# For what values of x is f(x)= e^x/(x^2-x) -e^x concave or convex?

Jul 18, 2018

The function is convex for $x < - 1.660$, $0 < x < 1$, $x > 1.928$

#### Explanation:

We need to find points of inflection for this function, i.e. where the second derivative is 0.

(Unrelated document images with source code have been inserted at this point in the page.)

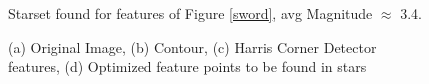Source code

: \documentclass[paper=a4, fontsize=11pt]{scrartcl} %
\begin{document}
\begin{figure}[!h]
\caption{Starset found for features of Figure \ref{sword}, avg Magnitude $\approx$ 3.4. }
\label{swordss}
\end{figure}

\begin{figure}[!h]
\caption{(a) Original Image, (b) Contour, (c) Harris Corner Detector features, (d) Optimized feature points to be found in stars}
\label{mj}
\end{figure}
\end{document}
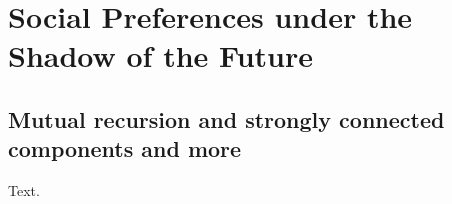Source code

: \documentclass[12pt]{akizumi-book}
\begin{document}
\chapter{Social Preferences under the Shadow of the Future}
\section{Mutual recursion and strongly connected components and more}
Text.
\end{document}
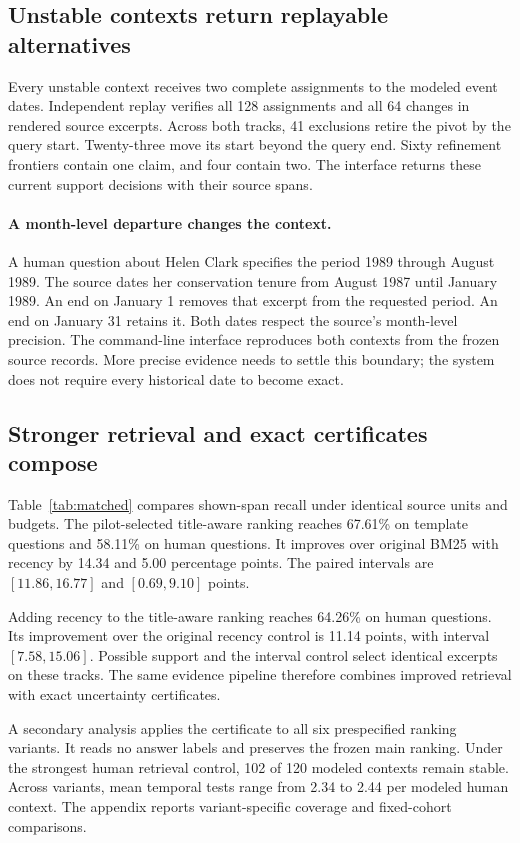 \subsection{Unstable contexts return replayable alternatives}

Every unstable context receives two complete assignments to the modeled event dates.
Independent replay verifies all 128 assignments and all 64 changes in rendered source excerpts.
Across both tracks, 41 exclusions retire the pivot by the query start.
Twenty-three move its start beyond the query end.
Sixty refinement frontiers contain one claim, and four contain two.
The interface returns these current support decisions with their source spans.

\paragraph{A month-level departure changes the context.}
A human question about Helen Clark specifies the period 1989 through August 1989.
The source dates her conservation tenure from August 1987 until January 1989.
An end on January 1 removes that excerpt from the requested period.
An end on January 31 retains it.
Both dates respect the source's month-level precision.
The command-line interface reproduces both contexts from the frozen source records.
More precise evidence needs to settle this boundary; the system does not require every historical date to become exact.

\subsection{Stronger retrieval and exact certificates compose}

Table~\ref{tab:matched} compares shown-span recall under identical source units and budgets.
The pilot-selected title-aware ranking reaches 67.61\% on template questions and 58.11\% on human questions.
It improves over original BM25 with recency by 14.34 and 5.00 percentage points.
The paired intervals are $[11.86,16.77]$ and $[0.69,9.10]$ points.


Adding recency to the title-aware ranking reaches 64.26\% on human questions.
Its improvement over the original recency control is 11.14 points, with interval $[7.58,15.06]$.
Possible support and the interval control select identical excerpts on these tracks.
The same evidence pipeline therefore combines improved retrieval with exact uncertainty certificates.

A secondary analysis applies the certificate to all six prespecified ranking variants.
It reads no answer labels and preserves the frozen main ranking.
Under the strongest human retrieval control, 102 of 120 modeled contexts remain stable.
Across variants, mean temporal tests range from 2.34 to 2.44 per modeled human context.
The appendix reports variant-specific coverage and fixed-cohort comparisons.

$f \left(x\right) = {e}^{x} / \left({x}^{2} - x\right) - {e}^{x}$
$f ' \left(x\right) = \frac{{e}^{x} \left({x}^{2} - x\right) - {e}^{x} \left(2 x - 1\right)}{{x}^{2} - x} ^ 2 - {e}^{x}$
$f ' ' \left(x\right) = \frac{{\left({x}^{2} - x\right)}^{2} \left[{e}^{x} \left({x}^{2} - 3 x + 1\right) + {e}^{x} \left(2 x - 3\right)\right]}{{x}^{2} - x} ^ 4 - \frac{{e}^{x} \left({x}^{2} - 3 x + 1\right) \cdot 2 \left({x}^{2} - x\right) \left(2 x - 1\right)}{{x}^{2} - x} ^ 4 - {e}^{x}$

Setting this equal to zero, we know that the ${e}^{x}$ will never go to zero, so we can divide that out. Similarly, we can multiply by the ${\left({x}^{2} - x\right)}^{4}$ in the denominator by specifying that $x \ne 0 , 1$.

Therefore, we end up with
$0 = {\left({x}^{2} - x\right)}^{2} \left[{x}^{2} - 3 x + 1 + 2 x - 3\right] - 2 \left({x}^{2} - 3 x + 1\right) \left({x}^{2} - x\right) \left(2 x - 1\right) - {\left({x}^{2} - x\right)}^{4}$
$0 = \left({x}^{2} - x\right) \left[\left({x}^{2} - x\right) \left({x}^{2} - x - 2\right) - 2 \left({x}^{2} - 3 x + 1\right) \left(2 x - 1\right) - {\left({x}^{2} - x\right)}^{3}\right]$
i.e. we have one degree of ${x}^{2} - x$ which doesn't cancel out the 4 we multiplied, so we can forget about it as well. Now we have to expand out this sixth degree polynomial:

$0 = x \left(x - 1\right) \left({x}^{2} - x - 2\right) - 2 \left({x}^{2} - 3 x + 1\right) \left(2 x - 1\right) - {x}^{3} {\left(x - 1\right)}^{3}$
$0 = - {x}^{6} + 3 {x}^{5} - 2 {x}^{4} - 5 {x}^{3} + 13 {x}^{2} - 8 x + 2$
$0 = {x}^{6} - 3 {x}^{5} + 2 {x}^{4} + 5 {x}^{3} - 13 {x}^{2} + 8 x - 2$

If you try to find some rational roots, it turns out that none of the candidates $\left(\pm 1 , \pm 2\right)$ work, hence the roots are all irrational.
We can plot this function to see:

graph{x^6-3x^5+2x^4+5x^3-13x^2+8x-2 [-3, 3, -10, 10]}

And see there are two real solutions at around
${x}_{1} = - 1.66 \mathmr{and} {x}_{2} = 1.928$

The new problem is that the original function has these breaks at $x = 0 , 1$ so the regions are
I: $x < {x}_{1}$
II: ${x}_{1} < x < 0$
III: $0 < x < 1$
IV: $1 < x < {x}_{2}$
V: ${x}_{2} < x$

We know that the actual second derivative is
$f ' ' \left(x\right) = \frac{- {e}^{x} \left({x}^{6} - 3 {x}^{5} + 2 {x}^{4} + 5 {x}^{3} - 13 {x}^{2} + 8 x - 2\right)}{{x}^{2} - x} ^ 3$

We can see that only terms that will determine the sign of the function are the two polynomials since ${e}^{x} > 0$

From the above graph, we see that in region I and V, the long polynomial is positive and regions II-IV it is negative.

We can also see that ${x}^{2} - x$ is negative only in region III.

This means that the regions have alternating concavities, starting with convex.